Elle secoua la tête, lasse :
— Laissez-moi en repos.
Ces mots eurent sur lui l’effet d’une étincelle sur un baril de poudre.
— Je vais l’exterminer, votre mari ! Le prévôt est à Fringy avec des archers pour venir le chercher ! Il faut qu’il périsse et qu’il sorte du pays ! hurla-t-il, hors de lui.
À cet instant, Jacques Eudé apparut derrière lui, alerté par le tumulte. François pivota et dans un geste irrationnel, il tira de sa ceinture un pistolet usé. Il leva l’arme, peut-être pour faire peur, peut-être pour prouver qu’il n’était plus un enfant que l’on rabrouait. Il pressa la détente. Un clic sec retentit. Rien. Le destin venait de lui offrir quelques secondes de sursis. Il tira brusquement son épée et la brandit vers lui.
— Tu es chez moi et dans mon bien ! Il faut que je te tue !
Sa mère se précipita entre eux.
— François ! Arrête !
Elle tenta de s’interposer. Mais il la repoussa d’un geste brusque et dans la confusion, elle fut peut-être blessée par l’épée.
— Je veux vous abîmer tous les deux, et perdre ledit Eudé !
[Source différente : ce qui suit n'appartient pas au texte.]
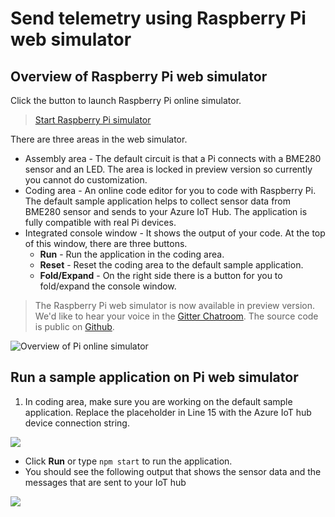 # Send telemetry using Raspberry Pi web simulator

## Overview of Raspberry Pi web simulator <a href="#overview-of-raspberry-pi-web-simulator" id="overview-of-raspberry-pi-web-simulator"></a>

Click the button to launch Raspberry Pi online simulator.

> [Start Raspberry Pi simulator](https://azure-samples.github.io/raspberry-pi-web-simulator/build/index.html)

There are three areas in the web simulator.

* Assembly area - The default circuit is that a Pi connects with a BME280 sensor and an LED. The area is locked in preview version so currently you cannot do customization.
* Coding area - An online code editor for you to code with Raspberry Pi. The default sample application helps to collect sensor data from BME280 sensor and sends to your Azure IoT Hub. The application is fully compatible with real Pi devices.
* Integrated console window - It shows the output of your code. At the top of this window, there are three buttons.
  * **Run** - Run the application in the coding area.
  * **Reset** - Reset the coding area to the default sample application.
  * **Fold/Expand** - On the right side there is a button for you to fold/expand the console window.

> The Raspberry Pi web simulator is now available in preview version. We'd like to hear your voice in the [Gitter Chatroom](https://gitter.im/Microsoft/raspberry-pi-web-simulator). The source code is public on [Github](https://github.com/Azure-Samples/raspberry-pi-web-simulator).

![Overview of Pi online simulator](https://docs.microsoft.com/en-us/azure/iot-hub/media/iot-hub-raspberry-pi-web-simulator/0\_overview.png)

## Run a sample application on Pi web simulator <a href="#run-a-sample-application-on-pi-web-simulator" id="run-a-sample-application-on-pi-web-simulator"></a>

1. In coding area, make sure you are working on the default sample application. Replace the placeholder in Line 15 with the Azure IoT hub device connection string.&#x20;

![](../.gitbook/assets/1\_connectionstring.png)

* Click **Run** or type `npm start` to run the application.
* You should see the following output that shows the sensor data and the messages that are sent to your IoT hub

![](../.gitbook/assets/2\_run\_application.png)
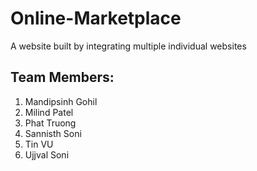 # Online-Marketplace
A website built by integrating multiple individual websites

## Team Members:

1. Mandipsinh Gohil
2. Milind Patel
3. Phat Truong
4. Sannisth Soni
5. Tin VU
6. Ujjval Soni
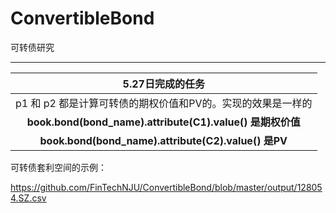 # ConvertibleBond
可转债研究

------



|                      5.27日完成的任务                       |
| :---------------------------------------------------------: |
| p1 和 p2 都是计算可转债的期权价值和PV的。实现的效果是一样的 |
|  **book.bond(bond_name).attribute(C1).value() 是期权价值**  |
|    **book.bond(bond_name).attribute(C2).value() 是PV**     |


可转债套利空间的示例：

https://github.com/FinTechNJU/ConvertibleBond/blob/master/output/128054.SZ.csv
Voyant l’épée levée et fou de rage, Jacques saisit une lourde planche appuyée contre le mur. Dans un cri étouffé de rage, il l’abattit sur la tête de François sans réfléchir. Le choc renversa l’homme qui tomba lourdement de son cheval. L’épée dérapa dans la poussière. La vision de son beau-fils, étendu mais encore remuant, fit perdre à Jacques tout contrôle. La peur pour sa femme, la menace de l’arme, l’ivresse du danger : tout se mélangea. Il frappa encore, aveuglément, jusqu’à ce que François cesse de se débattre. François, au sol, haletant, hurla :
— Je suis mort ! Je suis mort !
Eudé lui répondit, la voix tremblante de rage :
— Par Dieu, bougre de chien, je te la donnerai bien ta lévation ! Il faut que je te tue présentement !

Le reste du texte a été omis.